* **Exercise requirements**: Restate every line of the data word for word, except for the images.

= = =

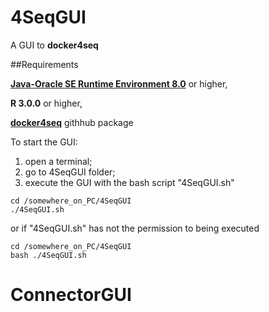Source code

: # 4SeqGUI
A GUI to **docker4seq**

##Requirements

[**Java-Oracle SE Runtime Environment 8.0**](http://www.oracle.com/technetwork/java/javase/downloads/jdk8-downloads-2133151.html) or higher,

**R 3.0.0** or higher, 

[**docker4seq**](https://github.com/kendomaniac/docker4seq) githhub package


To start the GUI:
1. open a terminal;
2. go to 4SeqGUI folder;
3. execute the GUI with the bash script "4SeqGUI.sh"

```
cd /somewhere_on_PC/4SeqGUI
./4SeqGUI.sh
```
or if "4SeqGUI.sh" has not the permission to being executed

```
cd /somewhere_on_PC/4SeqGUI
bash ./4SeqGUI.sh
```






# ConnectorGUI
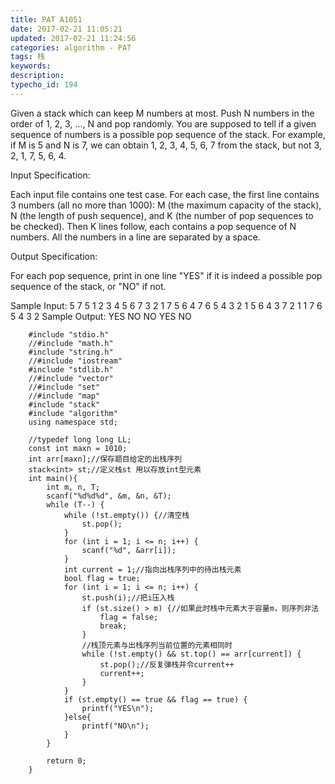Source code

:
 ```yaml
---
title: PAT A1051
date: 2017-02-21 11:05:21
updated: 2017-02-21 11:24:56
categories: algorithm - PAT
tags: 栈
keywords:
description:
typecho_id: 194
---
```


Given a stack which can keep M numbers at most. Push N numbers in the order of 1, 2, 3, ..., N and pop randomly. You are supposed to tell if a given sequence of numbers is a possible pop sequence of the stack. For example, if M is 5 and N is 7, we can obtain 1, 2, 3, 4, 5, 6, 7 from the stack, but not 3, 2, 1, 7, 5, 6, 4.

Input Specification:

Each input file contains one test case. For each case, the first line contains 3 numbers (all no more than 1000): M (the maximum capacity of the stack), N (the length of push sequence), and K (the number of pop sequences to be checked). Then K lines follow, each contains a pop sequence of N numbers. All the numbers in a line are separated by a space.

Output Specification:

For each pop sequence, print in one line "YES" if it is indeed a possible pop sequence of the stack, or "NO" if not.

Sample Input:
5 7 5
1 2 3 4 5 6 7
3 2 1 7 5 6 4
7 6 5 4 3 2 1
5 6 4 3 7 2 1
1 7 6 5 4 3 2
Sample Output:
YES
NO
NO
YES
NO

```
    #include "stdio.h"
    //#include "math.h"
    #include "string.h"
    //#include "iostream"
    #include "stdlib.h"
    //#include "vector"
    //#include "set"
    //#include "map"
    #include "stack"
    #include "algorithm"
    using namespace std;
    
    //typedef long long LL;
    const int maxn = 1010;
    int arr[maxn];//保存题目给定的出栈序列
    stack<int> st;//定义栈st 用以存放int型元素
    int main(){
        int m, n, T;
        scanf("%d%d%d", &m, &n, &T);
        while (T--) {
            while (!st.empty()) {//清空栈
                st.pop();
            }
            for (int i = 1; i <= n; i++) {
                scanf("%d", &arr[i]);
            }
            int current = 1;//指向出栈序列中的待出栈元素
            bool flag = true;
            for (int i = 1; i <= n; i++) {
                st.push(i);//把i压入栈
                if (st.size() > m) {//如果此时栈中元素大于容量m，则序列非法
                    flag = false;
                    break;
                }
                //栈顶元素与出栈序列当前位置的元素相同时
                while (!st.empty() && st.top() == arr[current]) {
                    st.pop();//反复弹栈并令current++
                    current++;
                }
            }
            if (st.empty() == true && flag == true) {
                printf("YES\n");
            }else{
                printf("NO\n");
            }
        }
        
        return 0;
    }
```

= = =

* **Reply**:
Source code

: # 4SeqGUI
A GUI to **docker4seq**

##Requirements

[**Java-Oracle SE Runtime Environment 8.0**](http://www.oracle.com/technetwork/java/javase/downloads/jdk8-downloads-2133151.html) or higher,

**R 3.0.0** or higher, 

[**docker4seq**](https://github.com/kendomaniac/docker4seq) githhub package


To start the GUI:
1. open a terminal;
2. go to 4SeqGUI folder;
3. execute the GUI with the bash script "4SeqGUI.sh"

```
cd /somewhere_on_PC/4SeqGUI
./4SeqGUI.sh
```
or if "4SeqGUI.sh" has not the permission to being executed

```
cd /somewhere_on_PC/4SeqGUI
bash ./4SeqGUI.sh
```






# ConnectorGUI
Source code

:
 ```yaml
---
title: PAT A1051
date: 2017-02-21 11:05:21
updated: 2017-02-21 11:24:56
categories: algorithm - PAT
tags: 栈
keywords:
description:
typecho_id: 194
---
```


Given a stack which can keep M numbers at most. Push N numbers in the order of 1, 2, 3, ..., N and pop randomly. You are supposed to tell if a given sequence of numbers is a possible pop sequence of the stack. For example, if M is 5 and N is 7, we can obtain 1, 2, 3, 4, 5, 6, 7 from the stack, but not 3, 2, 1, 7, 5, 6, 4.

Input Specification:

Each input file contains one test case. For each case, the first line contains 3 numbers (all no more than 1000): M (the maximum capacity of the stack), N (the length of push sequence), and K (the number of pop sequences to be checked). Then K lines follow, each contains a pop sequence of N numbers. All the numbers in a line are separated by a space.

Output Specification:

For each pop sequence, print in one line "YES" if it is indeed a possible pop sequence of the stack, or "NO" if not.

Sample Input:
5 7 5
1 2 3 4 5 6 7
3 2 1 7 5 6 4
7 6 5 4 3 2 1
5 6 4 3 7 2 1
1 7 6 5 4 3 2
Sample Output:
YES
NO
NO
YES
NO

```
    #include "stdio.h"
    //#include "math.h"
    #include "string.h"
    //#include "iostream"
    #include "stdlib.h"
    //#include "vector"
    //#include "set"
    //#include "map"
    #include "stack"
    #include "algorithm"
    using namespace std;
    
    //typedef long long LL;
    const int maxn = 1010;
    int arr[maxn];//保存题目给定的出栈序列
    stack<int> st;//定义栈st 用以存放int型元素
    int main(){
        int m, n, T;
        scanf("%d%d%d", &m, &n, &T);
        while (T--) {
            while (!st.empty()) {//清空栈
                st.pop();
            }
            for (int i = 1; i <= n; i++) {
                scanf("%d", &arr[i]);
            }
            int current = 1;//指向出栈序列中的待出栈元素
            bool flag = true;
            for (int i = 1; i <= n; i++) {
                st.push(i);//把i压入栈
                if (st.size() > m) {//如果此时栈中元素大于容量m，则序列非法
                    flag = false;
                    break;
                }
                //栈顶元素与出栈序列当前位置的元素相同时
                while (!st.empty() && st.top() == arr[current]) {
                    st.pop();//反复弹栈并令current++
                    current++;
                }
            }
            if (st.empty() == true && flag == true) {
                printf("YES\n");
            }else{
                printf("NO\n");
            }
        }
        
        return 0;
    }
```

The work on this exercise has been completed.